曲げモーメント
曲げモーメントは、梁や板などの部材を曲げようとする力の効果です。荷重の大きさと支点からの距離で決まり、どの断面が強く曲げられるかを知るため、構造物の安全な設計に欠かせません。試験では、式の意味、単位、似た指標との違いをセットで確認します。
セクション別の図解
左右の支点で支えた梁の中央に荷重がかかり、梁が下向きに曲がって内部に曲げモーメントが生じています。
曲げモーメントは、部材を回転させたり曲げたりしようとする力の効果です。長い定規の中央を押すとしなるように、梁も荷重を受けると内部で引張り側と圧縮側に分かれて抵抗します。
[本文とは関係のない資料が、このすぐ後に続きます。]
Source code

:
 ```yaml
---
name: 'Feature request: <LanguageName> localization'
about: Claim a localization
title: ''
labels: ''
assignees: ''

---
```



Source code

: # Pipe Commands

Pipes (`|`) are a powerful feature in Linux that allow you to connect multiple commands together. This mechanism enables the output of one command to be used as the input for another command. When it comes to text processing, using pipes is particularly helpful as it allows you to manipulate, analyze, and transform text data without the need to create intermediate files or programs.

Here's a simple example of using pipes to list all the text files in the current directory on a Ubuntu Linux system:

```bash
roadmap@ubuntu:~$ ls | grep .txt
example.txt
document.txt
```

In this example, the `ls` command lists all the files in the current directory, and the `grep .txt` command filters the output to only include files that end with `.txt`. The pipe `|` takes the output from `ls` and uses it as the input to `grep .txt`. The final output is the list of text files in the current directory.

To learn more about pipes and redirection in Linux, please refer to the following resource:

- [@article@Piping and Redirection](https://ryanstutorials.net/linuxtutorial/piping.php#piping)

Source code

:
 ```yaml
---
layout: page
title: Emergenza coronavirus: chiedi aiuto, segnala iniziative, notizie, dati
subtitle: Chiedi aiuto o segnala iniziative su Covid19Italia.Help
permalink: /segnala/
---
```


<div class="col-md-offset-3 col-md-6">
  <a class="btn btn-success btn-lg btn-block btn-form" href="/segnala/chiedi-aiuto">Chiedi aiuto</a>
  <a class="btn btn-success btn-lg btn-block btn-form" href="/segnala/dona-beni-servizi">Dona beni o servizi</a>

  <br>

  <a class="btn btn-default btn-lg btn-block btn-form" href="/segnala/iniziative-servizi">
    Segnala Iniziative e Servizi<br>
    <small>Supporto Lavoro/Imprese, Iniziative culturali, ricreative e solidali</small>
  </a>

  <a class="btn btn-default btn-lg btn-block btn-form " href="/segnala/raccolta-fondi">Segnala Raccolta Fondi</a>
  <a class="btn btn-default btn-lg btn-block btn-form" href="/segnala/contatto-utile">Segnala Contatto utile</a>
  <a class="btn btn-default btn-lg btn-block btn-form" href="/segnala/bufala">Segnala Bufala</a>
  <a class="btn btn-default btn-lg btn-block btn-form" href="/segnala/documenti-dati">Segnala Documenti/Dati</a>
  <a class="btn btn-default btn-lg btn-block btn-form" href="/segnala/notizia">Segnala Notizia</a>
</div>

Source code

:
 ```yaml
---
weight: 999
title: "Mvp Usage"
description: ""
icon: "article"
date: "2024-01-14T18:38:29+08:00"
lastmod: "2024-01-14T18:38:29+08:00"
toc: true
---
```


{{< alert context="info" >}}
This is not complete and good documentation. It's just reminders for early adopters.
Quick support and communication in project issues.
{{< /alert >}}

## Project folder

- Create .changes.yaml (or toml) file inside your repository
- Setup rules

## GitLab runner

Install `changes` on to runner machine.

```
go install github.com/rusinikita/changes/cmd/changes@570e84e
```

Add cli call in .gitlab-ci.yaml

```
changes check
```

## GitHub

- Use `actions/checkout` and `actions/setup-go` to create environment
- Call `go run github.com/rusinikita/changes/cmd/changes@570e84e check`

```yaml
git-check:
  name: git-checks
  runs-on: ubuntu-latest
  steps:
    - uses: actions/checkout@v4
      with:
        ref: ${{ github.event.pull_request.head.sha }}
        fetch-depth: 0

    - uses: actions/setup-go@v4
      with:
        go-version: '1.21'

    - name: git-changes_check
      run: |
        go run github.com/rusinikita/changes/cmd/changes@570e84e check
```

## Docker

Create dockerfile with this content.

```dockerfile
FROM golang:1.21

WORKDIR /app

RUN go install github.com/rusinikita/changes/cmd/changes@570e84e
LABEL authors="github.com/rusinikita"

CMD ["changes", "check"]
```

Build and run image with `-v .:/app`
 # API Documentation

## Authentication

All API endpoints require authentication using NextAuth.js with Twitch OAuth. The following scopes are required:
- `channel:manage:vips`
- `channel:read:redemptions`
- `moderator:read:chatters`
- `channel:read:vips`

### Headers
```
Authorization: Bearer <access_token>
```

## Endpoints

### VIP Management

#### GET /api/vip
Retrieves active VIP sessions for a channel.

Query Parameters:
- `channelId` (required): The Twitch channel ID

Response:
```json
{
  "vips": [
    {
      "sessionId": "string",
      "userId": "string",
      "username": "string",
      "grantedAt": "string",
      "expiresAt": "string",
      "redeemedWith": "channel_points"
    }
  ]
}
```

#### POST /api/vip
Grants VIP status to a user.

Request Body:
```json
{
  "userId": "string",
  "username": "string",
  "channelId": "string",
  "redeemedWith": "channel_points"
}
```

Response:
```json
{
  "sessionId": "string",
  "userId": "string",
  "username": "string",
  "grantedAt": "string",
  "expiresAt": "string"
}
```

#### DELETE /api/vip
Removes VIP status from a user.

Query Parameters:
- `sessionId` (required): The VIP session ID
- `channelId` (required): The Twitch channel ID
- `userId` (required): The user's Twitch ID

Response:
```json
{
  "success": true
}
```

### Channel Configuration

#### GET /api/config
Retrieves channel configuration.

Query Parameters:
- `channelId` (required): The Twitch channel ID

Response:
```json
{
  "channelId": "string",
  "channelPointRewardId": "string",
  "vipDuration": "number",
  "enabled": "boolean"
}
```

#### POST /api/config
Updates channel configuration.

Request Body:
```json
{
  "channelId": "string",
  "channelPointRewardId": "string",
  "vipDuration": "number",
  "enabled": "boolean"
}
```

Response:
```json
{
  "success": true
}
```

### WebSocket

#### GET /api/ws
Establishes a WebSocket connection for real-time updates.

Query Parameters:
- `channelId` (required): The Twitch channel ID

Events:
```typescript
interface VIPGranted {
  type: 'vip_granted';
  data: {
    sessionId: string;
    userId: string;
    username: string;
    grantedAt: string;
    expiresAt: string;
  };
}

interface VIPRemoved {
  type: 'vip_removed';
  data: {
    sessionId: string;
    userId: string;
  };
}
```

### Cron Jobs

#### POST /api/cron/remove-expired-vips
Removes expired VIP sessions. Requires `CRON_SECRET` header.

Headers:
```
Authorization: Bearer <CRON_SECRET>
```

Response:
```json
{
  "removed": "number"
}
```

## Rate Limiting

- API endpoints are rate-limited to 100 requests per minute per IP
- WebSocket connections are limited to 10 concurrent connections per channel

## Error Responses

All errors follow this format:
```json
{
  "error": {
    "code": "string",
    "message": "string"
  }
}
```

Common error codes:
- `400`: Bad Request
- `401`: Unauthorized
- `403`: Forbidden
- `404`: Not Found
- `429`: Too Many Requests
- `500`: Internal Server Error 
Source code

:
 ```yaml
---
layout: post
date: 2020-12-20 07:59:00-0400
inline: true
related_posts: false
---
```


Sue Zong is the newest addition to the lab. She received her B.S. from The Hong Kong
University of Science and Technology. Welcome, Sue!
単位は kN・m のように力×距離で表し、値が大きい断面ほど鉄筋量や部材寸法を慎重に決める必要があります。
左に集中荷重の三角形BMD、右に等分布荷重の放物線BMDが並び、荷重形状による違いが示されています。
集中荷重では、力が1点に集まるため曲げモーメント図は直線的な三角形になります。一方、等分布荷重では梁全体に重みが広がるため、曲げモーメント図はなめらかな放物線になります。荷重のかかり方が変わると、部材内部の曲げの分布形状も変わります。
梁の任意断面を切り出し、外力の大きさと断面までの距離からモーメントを求める流れが矢印で描かれています。
曲げモーメントの大きさは、力 P とその力が断面からどれだけ離れているかという距離 L の積で考えます。ドアノブを蝶番から遠い位置で押すと小さな力でも回しやすいのと同じで、同じ荷重でも距離が長いほど回転させる効果が大きくなります。断面の片側にある外力を足し合わせ、つり合いからその断面の曲げを求めます。
曲げモーメントは、梁や板を曲げようとする力の効果です。荷重の大きさと作用位置までの距離により、どの断面が強く曲げられるかが決まります。